■ **The problem**
Search the entries below for "String" and copy each matching line.

■ **Records**
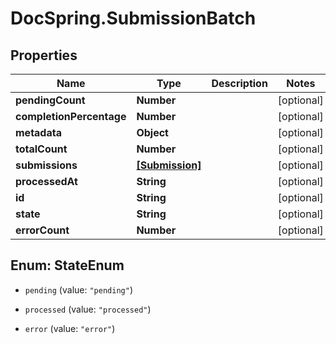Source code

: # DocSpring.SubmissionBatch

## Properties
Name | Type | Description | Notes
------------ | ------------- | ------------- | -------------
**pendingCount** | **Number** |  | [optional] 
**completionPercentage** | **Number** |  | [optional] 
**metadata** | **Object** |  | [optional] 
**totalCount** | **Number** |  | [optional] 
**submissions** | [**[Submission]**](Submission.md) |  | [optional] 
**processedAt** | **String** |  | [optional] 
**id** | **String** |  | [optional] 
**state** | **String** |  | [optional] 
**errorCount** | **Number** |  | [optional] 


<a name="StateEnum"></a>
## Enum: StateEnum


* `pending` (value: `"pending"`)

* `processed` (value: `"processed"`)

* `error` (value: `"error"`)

■ **The completed task**
**processedAt** | **String** |  | [optional] 
**id** | **String** |  | [optional] 
**state** | **String** |  | [optional] 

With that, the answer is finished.